▸ **Data excerpts**
▼▼▼

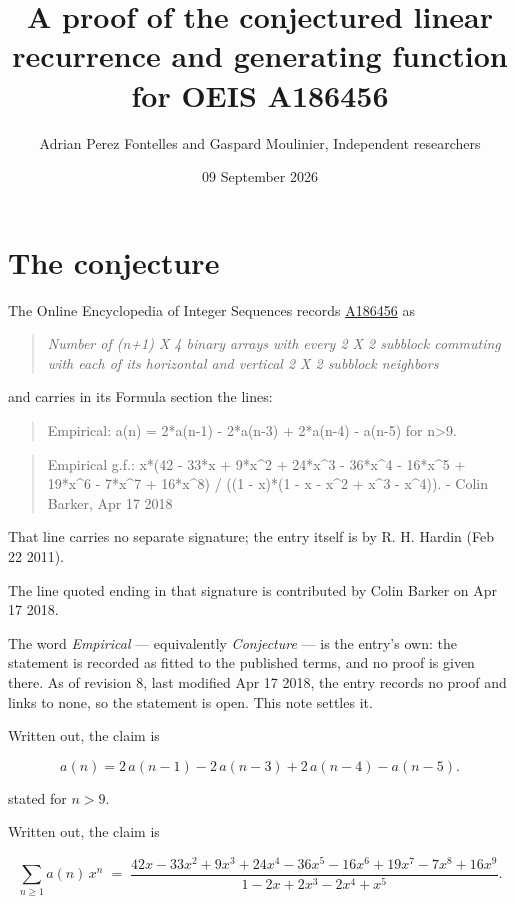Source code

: \documentclass[11pt]{article}
\title{A proof of the conjectured linear recurrence and generating function for OEIS A186456}
\author{Adrian Perez Fontelles and Gaspard Moulinier, Independent researchers}
\date{09 September 2026}
\theoremstyle{definition}
\begin{document}
\maketitle
\section{The conjecture}

The Online Encyclopedia of Integer Sequences records \href{https://oeis.org/A186456}{A186456} as

\begin{quote}\itshape Number of (n+1) X 4 binary arrays with every 2 X 2 subblock commuting with each of its horizontal and vertical 2 X 2 subblock neighbors\end{quote}

and carries in its Formula section the lines:

\begin{quote}\ttfamily Empirical: a(n) = 2*a(n-1) - 2*a(n-3) + 2*a(n-4) - a(n-5) for n>9.\end{quote}

\begin{quote}\ttfamily Empirical g.f.: x*(42 - 33*x + 9*x\textasciicircum{}2 + 24*x\textasciicircum{}3 - 36*x\textasciicircum{}4 - 16*x\textasciicircum{}5 + 19*x\textasciicircum{}6 - 7*x\textasciicircum{}7 + 16*x\textasciicircum{}8) / ((1 - x)*(1 - x - x\textasciicircum{}2 + x\textasciicircum{}3 - x\textasciicircum{}4)). - Colin Barker, Apr 17 2018\end{quote}

That line carries no separate signature; the entry itself is by R. H. Hardin (Feb 22 2011).

The line quoted ending in that signature is contributed by Colin Barker on Apr 17 2018.

The word {\itshape Empirical} --- equivalently {\itshape Conjecture} --- is the entry's own: the statement is recorded as fitted to the published terms, and no proof is given there. As of revision 8, last modified Apr 17 2018, the entry records no proof and links to none, so the statement is open. This note settles it.

Written out, the claim is

\[a(n) = 2\,a(n-1) - 2\,a(n-3) + 2\,a(n-4) - a(n-5).\]

stated for $n > 9$.

Written out, the claim is

\[\sum_{n \ge 1} a(n)\,x^n \;=\; \frac{42x - 33x^{2} + 9x^{3} + 24x^{4} - 36x^{5} - 16x^{6} + 19x^{7} - 7x^{8} + 16x^{9}}{1 - 2x + 2x^{3} - 2x^{4} + x^{5}}.\]
\end{document}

▲▲▲

▸ **EXERCISE GOAL**
Lines containing the word "begin" are to be pulled from the records and copied.

▸ **TASK RESPONSE**
\begin{document}
\begin{quote}\itshape Number of (n+1) X 4 binary arrays with every 2 X 2 subblock commuting with each of its horizontal and vertical 2 X 2 subblock neighbors\end{quote}
\begin{quote}\ttfamily Empirical: a(n) = 2*a(n-1) - 2*a(n-3) + 2*a(n-4) - a(n-5) for n>9.\end{quote}
\begin{quote}\ttfamily Empirical g.f.: x*(42 - 33*x + 9*x\textasciicircum{}2 + 24*x\textasciicircum{}3 - 36*x\textasciicircum{}4 - 16*x\textasciicircum{}5 + 19*x\textasciicircum{}6 - 7*x\textasciicircum{}7 + 16*x\textasciicircum{}8) / ((1 - x)*(1 - x - x\textasciicircum{}2 + x\textasciicircum{}3 - x\textasciicircum{}4)). - Colin Barker, Apr 17 2018\end{quote}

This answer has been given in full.